**Assigned task**. Repeat the entries below exactly. Begin with the first line and end with the line that contains "Optimization attempts to".

**Task input**.
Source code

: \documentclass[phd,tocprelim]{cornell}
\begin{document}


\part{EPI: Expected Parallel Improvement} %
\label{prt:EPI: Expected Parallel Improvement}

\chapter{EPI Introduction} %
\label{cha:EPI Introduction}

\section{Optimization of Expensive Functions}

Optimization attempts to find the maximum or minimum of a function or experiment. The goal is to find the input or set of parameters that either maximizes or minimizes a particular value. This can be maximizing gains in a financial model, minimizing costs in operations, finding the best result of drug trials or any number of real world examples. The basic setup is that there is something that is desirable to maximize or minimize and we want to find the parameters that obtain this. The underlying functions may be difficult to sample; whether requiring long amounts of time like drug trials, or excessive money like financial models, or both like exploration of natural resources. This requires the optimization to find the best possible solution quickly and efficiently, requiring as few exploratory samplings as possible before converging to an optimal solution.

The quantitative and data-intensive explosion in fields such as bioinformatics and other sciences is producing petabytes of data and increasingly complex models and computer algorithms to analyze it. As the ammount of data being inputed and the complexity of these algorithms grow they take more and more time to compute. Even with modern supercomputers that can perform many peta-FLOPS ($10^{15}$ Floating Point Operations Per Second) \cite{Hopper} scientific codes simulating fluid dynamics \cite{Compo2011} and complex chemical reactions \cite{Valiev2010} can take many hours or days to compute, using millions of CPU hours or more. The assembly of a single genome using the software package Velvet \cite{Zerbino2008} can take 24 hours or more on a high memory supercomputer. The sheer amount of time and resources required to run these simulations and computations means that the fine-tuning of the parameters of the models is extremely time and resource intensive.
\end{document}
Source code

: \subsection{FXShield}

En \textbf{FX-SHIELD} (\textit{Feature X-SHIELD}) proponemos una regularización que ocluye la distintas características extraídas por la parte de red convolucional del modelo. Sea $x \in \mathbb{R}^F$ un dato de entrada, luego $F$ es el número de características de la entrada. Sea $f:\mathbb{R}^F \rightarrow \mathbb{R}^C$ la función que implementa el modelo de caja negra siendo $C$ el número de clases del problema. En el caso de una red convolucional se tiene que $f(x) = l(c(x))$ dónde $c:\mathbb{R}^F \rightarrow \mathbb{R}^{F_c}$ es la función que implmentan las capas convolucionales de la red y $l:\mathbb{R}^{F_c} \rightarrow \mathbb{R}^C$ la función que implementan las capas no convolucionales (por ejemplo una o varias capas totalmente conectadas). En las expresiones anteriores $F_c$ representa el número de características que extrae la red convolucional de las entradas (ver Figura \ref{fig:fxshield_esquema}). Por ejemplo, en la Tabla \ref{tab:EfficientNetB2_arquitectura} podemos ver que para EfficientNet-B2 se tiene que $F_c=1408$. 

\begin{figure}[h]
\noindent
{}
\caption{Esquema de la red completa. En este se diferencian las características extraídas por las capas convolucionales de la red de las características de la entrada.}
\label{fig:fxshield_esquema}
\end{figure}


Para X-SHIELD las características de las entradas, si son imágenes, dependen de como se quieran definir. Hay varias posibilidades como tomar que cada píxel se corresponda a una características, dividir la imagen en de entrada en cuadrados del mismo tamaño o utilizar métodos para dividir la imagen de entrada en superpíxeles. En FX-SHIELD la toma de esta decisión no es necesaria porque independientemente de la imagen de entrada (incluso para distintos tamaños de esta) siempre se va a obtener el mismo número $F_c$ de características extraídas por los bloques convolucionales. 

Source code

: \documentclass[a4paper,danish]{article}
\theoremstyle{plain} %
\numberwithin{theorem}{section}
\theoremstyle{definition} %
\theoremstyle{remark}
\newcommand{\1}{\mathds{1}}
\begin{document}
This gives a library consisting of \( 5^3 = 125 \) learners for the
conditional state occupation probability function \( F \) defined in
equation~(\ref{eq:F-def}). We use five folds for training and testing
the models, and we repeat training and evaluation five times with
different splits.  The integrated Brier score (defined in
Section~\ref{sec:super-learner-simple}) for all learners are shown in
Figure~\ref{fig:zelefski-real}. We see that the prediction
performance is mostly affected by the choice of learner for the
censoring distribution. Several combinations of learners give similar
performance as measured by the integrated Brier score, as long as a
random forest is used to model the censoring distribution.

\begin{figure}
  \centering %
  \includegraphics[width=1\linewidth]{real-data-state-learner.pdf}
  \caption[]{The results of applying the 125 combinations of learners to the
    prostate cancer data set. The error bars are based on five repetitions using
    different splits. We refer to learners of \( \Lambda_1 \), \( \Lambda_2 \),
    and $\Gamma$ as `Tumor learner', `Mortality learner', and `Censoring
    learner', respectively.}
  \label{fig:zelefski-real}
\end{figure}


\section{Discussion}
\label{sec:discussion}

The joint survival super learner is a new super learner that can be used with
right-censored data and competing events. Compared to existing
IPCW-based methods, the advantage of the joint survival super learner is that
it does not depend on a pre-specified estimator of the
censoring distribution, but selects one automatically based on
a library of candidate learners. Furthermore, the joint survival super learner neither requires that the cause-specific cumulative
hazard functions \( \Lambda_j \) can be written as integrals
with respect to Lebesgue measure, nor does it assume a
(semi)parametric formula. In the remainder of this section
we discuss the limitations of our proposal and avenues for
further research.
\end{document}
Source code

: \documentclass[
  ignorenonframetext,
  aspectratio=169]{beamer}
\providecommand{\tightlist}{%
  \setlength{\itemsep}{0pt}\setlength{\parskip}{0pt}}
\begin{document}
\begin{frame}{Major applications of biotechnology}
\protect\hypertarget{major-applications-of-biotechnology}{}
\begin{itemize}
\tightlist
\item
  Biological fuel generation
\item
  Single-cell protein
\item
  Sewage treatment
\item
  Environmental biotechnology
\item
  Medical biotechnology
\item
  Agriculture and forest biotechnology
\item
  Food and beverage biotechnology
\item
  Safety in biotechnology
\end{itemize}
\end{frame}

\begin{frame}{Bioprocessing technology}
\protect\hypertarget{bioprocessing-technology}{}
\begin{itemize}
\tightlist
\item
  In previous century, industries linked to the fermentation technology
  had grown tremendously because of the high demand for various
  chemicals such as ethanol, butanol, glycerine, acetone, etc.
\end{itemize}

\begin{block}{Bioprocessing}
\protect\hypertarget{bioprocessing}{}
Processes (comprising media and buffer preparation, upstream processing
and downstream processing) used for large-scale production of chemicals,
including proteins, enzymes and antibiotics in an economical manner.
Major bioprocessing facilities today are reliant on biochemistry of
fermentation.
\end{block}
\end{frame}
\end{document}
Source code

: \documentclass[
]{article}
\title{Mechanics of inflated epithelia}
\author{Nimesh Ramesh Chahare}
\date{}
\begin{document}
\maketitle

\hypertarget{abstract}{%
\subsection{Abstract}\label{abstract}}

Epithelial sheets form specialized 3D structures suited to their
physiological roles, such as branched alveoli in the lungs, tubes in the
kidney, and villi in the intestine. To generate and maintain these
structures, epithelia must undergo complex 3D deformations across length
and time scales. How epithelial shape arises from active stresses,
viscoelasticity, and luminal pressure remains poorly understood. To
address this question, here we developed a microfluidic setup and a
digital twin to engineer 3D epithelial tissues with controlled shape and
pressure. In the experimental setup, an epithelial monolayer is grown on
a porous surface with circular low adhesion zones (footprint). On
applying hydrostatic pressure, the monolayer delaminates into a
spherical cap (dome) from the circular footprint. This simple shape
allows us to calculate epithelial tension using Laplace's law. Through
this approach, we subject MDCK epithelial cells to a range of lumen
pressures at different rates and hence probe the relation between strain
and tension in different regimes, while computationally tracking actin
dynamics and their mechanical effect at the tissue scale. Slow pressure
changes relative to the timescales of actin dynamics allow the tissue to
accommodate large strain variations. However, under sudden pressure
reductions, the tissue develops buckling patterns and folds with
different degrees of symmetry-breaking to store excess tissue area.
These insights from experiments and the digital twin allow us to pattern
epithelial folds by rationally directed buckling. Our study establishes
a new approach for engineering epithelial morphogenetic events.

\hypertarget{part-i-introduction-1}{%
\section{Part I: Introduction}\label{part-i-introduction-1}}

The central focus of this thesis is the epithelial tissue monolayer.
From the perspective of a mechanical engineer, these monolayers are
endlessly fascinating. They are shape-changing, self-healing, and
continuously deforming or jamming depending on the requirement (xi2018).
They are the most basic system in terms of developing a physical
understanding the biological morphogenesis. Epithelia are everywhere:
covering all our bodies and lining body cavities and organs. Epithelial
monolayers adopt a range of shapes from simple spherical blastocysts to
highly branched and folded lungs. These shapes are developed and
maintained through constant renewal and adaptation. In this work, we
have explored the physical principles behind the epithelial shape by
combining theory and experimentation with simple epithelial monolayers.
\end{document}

**Problem solution**.
Source code

: \documentclass[phd,tocprelim]{cornell}
\begin{document}


\part{EPI: Expected Parallel Improvement} %
\label{prt:EPI: Expected Parallel Improvement}

\chapter{EPI Introduction} %
\label{cha:EPI Introduction}

\section{Optimization of Expensive Functions}

Optimization attempts to find the maximum or minimum of a function or experiment. The goal is to find the input or set of parameters that either maximizes or minimizes a particular value. This can be maximizing gains in a financial model, minimizing costs in operations, finding the best result of drug trials or any number of real world examples. The basic setup is that there is something that is desirable to maximize or minimize and we want to find the parameters that obtain this. The underlying functions may be difficult to sample; whether requiring long amounts of time like drug trials, or excessive money like financial models, or both like exploration of natural resources. This requires the optimization to find the best possible solution quickly and efficiently, requiring as few exploratory samplings as possible before converging to an optimal solution.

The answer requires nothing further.